What to know about filing your taxes this year

Answering your tax questions

RICHMOND, Va. (WWBT) - A lot of viewers have asked us about those stimulus payments this year. The check from over the summer and the $600 that went out recently. The big question we get is ‘will we owe taxes on that money?’

The short answer is no. There is no tax burden on those stimulus checks. But experts say that’s not the case if you got an unemployment check this year.

Virginians do not owe state income taxes on those unemployment checks, however, there are Federal Income taxes that must be paid.

If you didn’t get that automatically taken out of each unemployment check when you applied, then you will likely owe.

Here’s how it works: If you got a $600 a week check, then you owe the government 10% of each unemployment check or about $60 per check.

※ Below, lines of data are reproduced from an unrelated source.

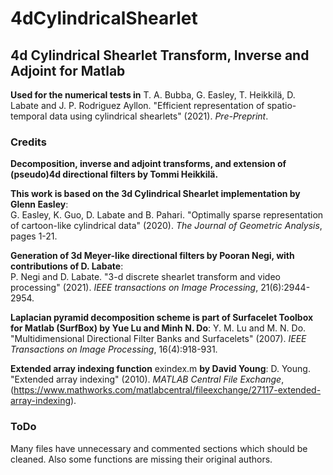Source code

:# 4dCylindricalShearlet
## 4d Cylindrical Shearlet Transform, Inverse and Adjoint for Matlab

**Used for the numerical tests in**
T. A. Bubba, G. Easley, T. Heikkilä, D. Labate and J. P. Rodriguez Ayllon. "Efficient representation of spatio-temporal data using cylindrical shearlets" (2021). *Pre-Preprint*.

### Credits

**Decomposition, inverse and adjoint transforms, and extension of (pseudo)4d directional filters by Tommi Heikkilä.**

**This work is based on the 3d Cylindrical Shearlet implementation by Glenn Easley**:  
G. Easley, K. Guo, D. Labate and B. Pahari. "Optimally sparse representation of cartoon-like cylindrical data" (2020). *The Journal of Geometric Analysis*, pages 1-21.

**Generation of 3d Meyer-like directional filters by Pooran Negi, with contributions of D. Labate**:  
P. Negi and D. Labate. "3-d discrete shearlet transform and video processing" (2021). *IEEE transactions on Image Processing*, 21(6):2944-2954.

**Laplacian pyramid decomposition scheme is part of Surfacelet Toolbox for Matlab (SurfBox) by Yue Lu and Minh N. Do**:
Y. M. Lu and M. N. Do. "Multidimensional Directional Filter Banks and Surfacelets" (2007). *IEEE Transactions on Image Processing*, 16(4):918-931.

**Extended array indexing function** exindex.m **by David Young**:
D. Young. "Extended array indexing" (2010). *MATLAB Central File Exchange*, (https://www.mathworks.com/matlabcentral/fileexchange/27117-extended-array-indexing).

### ToDo

Many files have unnecessary and commented sections which should be cleaned. Also some functions are missing their original authors.
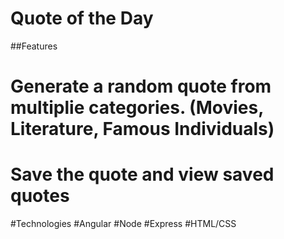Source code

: # Quote of the Day 

##Features 
# Generate a random quote from multiplie categories. (Movies, Literature, Famous Individuals)
# Save the quote and view saved quotes

#Technologies
#Angular
#Node
#Express
#HTML/CSS

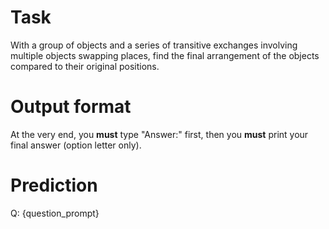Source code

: # Task
With a group of objects and a series of transitive exchanges involving multiple objects swapping places, find the final arrangement of the objects compared to their original positions.

# Output format
At the very end, you **must** type "Answer:" first, then you **must** print your final answer (option letter only).

# Prediction
Q: {question_prompt}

So, how do you know how much you’ll owe? The Virginia Employment Commission will send you and the IRS a FORM 1099-G detailing the benefits you received - plus any federal tax withholdings elected.

Another question we see a lot: What if I owe taxes come April 15th? Cherry Dale, a financial coach with the Virginia Credit Union, says don’t wait to find out what you owe.

“Sometimes if we know we’re going to owe taxes at the end of the day, we wait until the last minute. However, waiting to the last minute to understanding what you completely owe can be devastating to you financially because you could end up with a major tax bill in April. So, my advice would be to at least figure out how much you’re going to owe come April 15 and make sure that you have money set aside in order to pay those taxes. Or if you can not, or you don’t have that cushion, figure out where that money is going to come from,” said Dale.

You can also prepare to ask for an extension.

Another question we received: What if you don’t owe money? What if you figure out you are going to get a tax refund once you file? What should be priority number one?

Dale says there should be two big priorities for that money - paying off debt or adding to your savings.

“Often we almost get caught in this almost deer in a headlight moment when we get some extra money, and we don’t know what to do with it. It just sits in our account. Well, you really want to think about planning with that money. And when you think about paying off debt or saving, you really should be doing both. It really depends on how much savings you already have. If you do not have any type of savings put aside, then start your emergency savings fund. This would be outside of a retirement fund. That would really be your first priority,” said Dale.

She says to look at that tax refund in percentages. Take 50% to pay off debt and 50% to put in savings.

If you have no plan, this is a great place to start. Remember, if you’re an early bird when it comes to filing your tax return, you’ll have to wait for a little longer this year before the IRS will accept your return. That’s not happening until Feb. 12 this year.